Fish research aids Utah cancer study

Research on zebra fish has helped Huntsman Cancer Institute scientists identify a target that might one day lead to prevention or treatment of colon cancer — the No. 2 cause of cancer deaths in the United States.

The findings, published in the current online Journal of Biological Chemistry, indicate that a process the researchers used to rescue zebra fish from abnormal intestinal development may also head off a series of events known to be involved in development of colon cancer in people.

The scientists "knocked out" the molecule C-Terminal Binding Protein (CTBP) to save the zebra fish from a mutation in the adenomatous polyposis coli (APC) gene. Mutations in the same gene in humans lead to colon polyps, which are the precursor to colon cancer. The APC mutations are involved in 85 percent of human colon cancers, according to David A. Jones, a University of Utah associate professor of oncological sciences and leader of the study.

When the researchers knocked out CTBP production, the zebra fish that had the gene mutation developed normal intestines anyway. Knocking out production in humans, they theorize, might disrupt development of colon cancer.

"We have shown that the protein called CTBP is high in people who have these gene mutations. And it suppresses the enzymes that utilize vitamin A," Jones said. "If you can't use it, the cells don't develop correctly. There's already data in humans that says this is the problem (in colon cancer).

"What the fish allows us to do is test for drugs that do the same thing as knocking out CTBP," Jones said. "We are in the process of testing thousands of undescribed compounds looking for a drug that would do the same thing in humans."

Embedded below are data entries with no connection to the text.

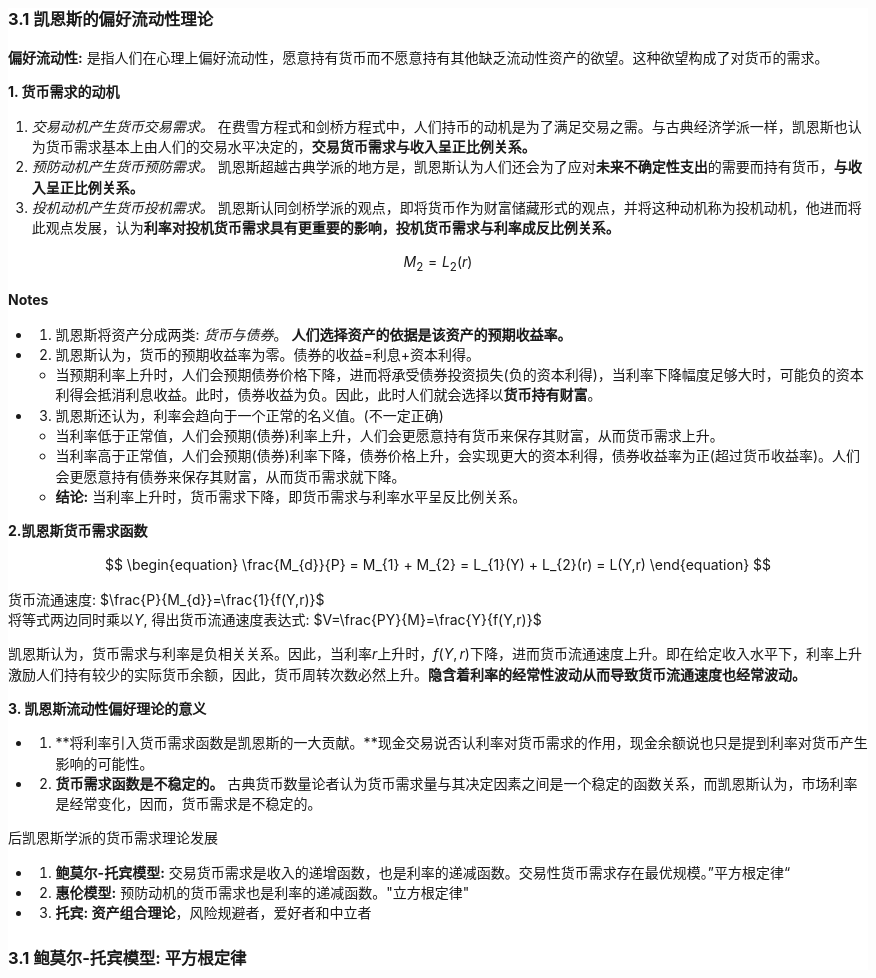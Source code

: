 ### 3.1 凯恩斯的偏好流动性理论

**偏好流动性:** 是指人们在心理上偏好流动性，愿意持有货币而不愿意持有其他缺乏流动性资产的欲望。这种欲望构成了对货币的需求。

**1. 货币需求的动机**

1. *交易动机产生货币交易需求。* 在费雪方程式和剑桥方程式中，人们持币的动机是为了满足交易之需。与古典经济学派一样，凯恩斯也认为货币需求基本上由人们的交易水平决定的，**交易货币需求与收入呈正比例关系。**
2. *预防动机产生货币预防需求。* 凯恩斯超越古典学派的地方是，凯恩斯认为人们还会为了应对**未来不确定性支出**的需要而持有货币，**与收入呈正比例关系。**
3. *投机动机产生货币投机需求。* 凯恩斯认同剑桥学派的观点，即将货币作为财富储藏形式的观点，并将这种动机称为投机动机，他进而将此观点发展，认为**利率对投机货币需求具有更重要的影响，投机货币需求与利率成反比例关系。**

$$
\begin{equation}
M_{2} = L_{2}(r)
\end{equation}
$$

**Notes**

- 1. 凯恩斯将资产分成两类: *货币与债券*。 **人们选择资产的依据是该资产的预期收益率。**

- 2. 凯恩斯认为，货币的预期收益率为零。债券的收益=利息+资本利得。
    + 当预期利率上升时，人们会预期债券价格下降，进而将承受债券投资损失(负的资本利得)，当利率下降幅度足够大时，可能负的资本利得会抵消利息收益。此时，债券收益为负。因此，此时人们就会选择以**货币持有财富**。
- 3. 凯恩斯还认为，利率会趋向于一个正常的名义值。(不一定正确)
    + 当利率低于正常值，人们会预期(债券)利率上升，人们会更愿意持有货币来保存其财富，从而货币需求上升。
    + 当利率高于正常值，人们会预期(债券)利率下降，债券价格上升，会实现更大的资本利得，债券收益率为正(超过货币收益率)。人们会更愿意持有债券来保存其财富，从而货币需求就下降。
    + **结论:** 当利率上升时，货币需求下降，即货币需求与利率水平呈反比例关系。

**2.凯恩斯货币需求函数**

$$
\begin{equation}
\frac{M_{d}}{P} = M_{1} + M_{2} = L_{1}(Y) + L_{2}(r) = L(Y,r)
\end{equation}
$$

货币流通速度: $\frac{P}{M_{d}}=\frac{1}{f(Y,r)}$   
将等式两边同时乘以$Y$, 得出货币流通速度表达式: $V=\frac{PY}{M}=\frac{Y}{f(Y,r)}$

凯恩斯认为，货币需求与利率是负相关关系。因此，当利率$r$上升时，$f(Y,r)$下降，进而货币流通速度上升。即在给定收入水平下，利率上升激励人们持有较少的实际货币余额，因此，货币周转次数必然上升。**隐含着利率的经常性波动从而导致货币流通速度也经常波动。**

**3. 凯恩斯流动性偏好理论的意义**

- 1. **将利率引入货币需求函数是凯恩斯的一大贡献。**现金交易说否认利率对货币需求的作用，现金余额说也只是提到利率对货币产生影响的可能性。
- 2. **货币需求函数是不稳定的。** 古典货币数量论者认为货币需求量与其决定因素之间是一个稳定的函数关系，而凯恩斯认为，市场利率是经常变化，因而，货币需求是不稳定的。

后凯恩斯学派的货币需求理论发展

- 1. **鲍莫尔-托宾模型:** 交易货币需求是收入的递增函数，也是利率的递减函数。交易性货币需求存在最优规模。”平方根定律“

- 2. **惠伦模型:** 预防动机的货币需求也是利率的递减函数。"立方根定律"
- 3. **托宾: 资产组合理论**，风险规避者，爱好者和中立者

### 3.1 鲍莫尔-托宾模型: 平方根定律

If they find a compound that has that desired effect, it could be studied and might even survive the clinical trial process to become a treatment or prevention for colon cancer one day, he said.

The APC gene controls how much CTBP is present in normal cells of both humans and zebra fish by marking it for destruction. In tumor cells with the genetic mutation, the protein instead accumulates. And since one of the protein's roles is turning off the conversion of vitamin A into retinoic acid in the cell, vitamin A doesn't get used as retinoic acid, which is needed for cell differentiation.

The researchers found that in tissue — whether in fish or humans — with the APC mutations, there's a relationship between the high CTBP levels and inability to manufacture adequate retinoic acid. They also found knocking out CTBP in the APC-mutated tissue restored the function of retinoic acid.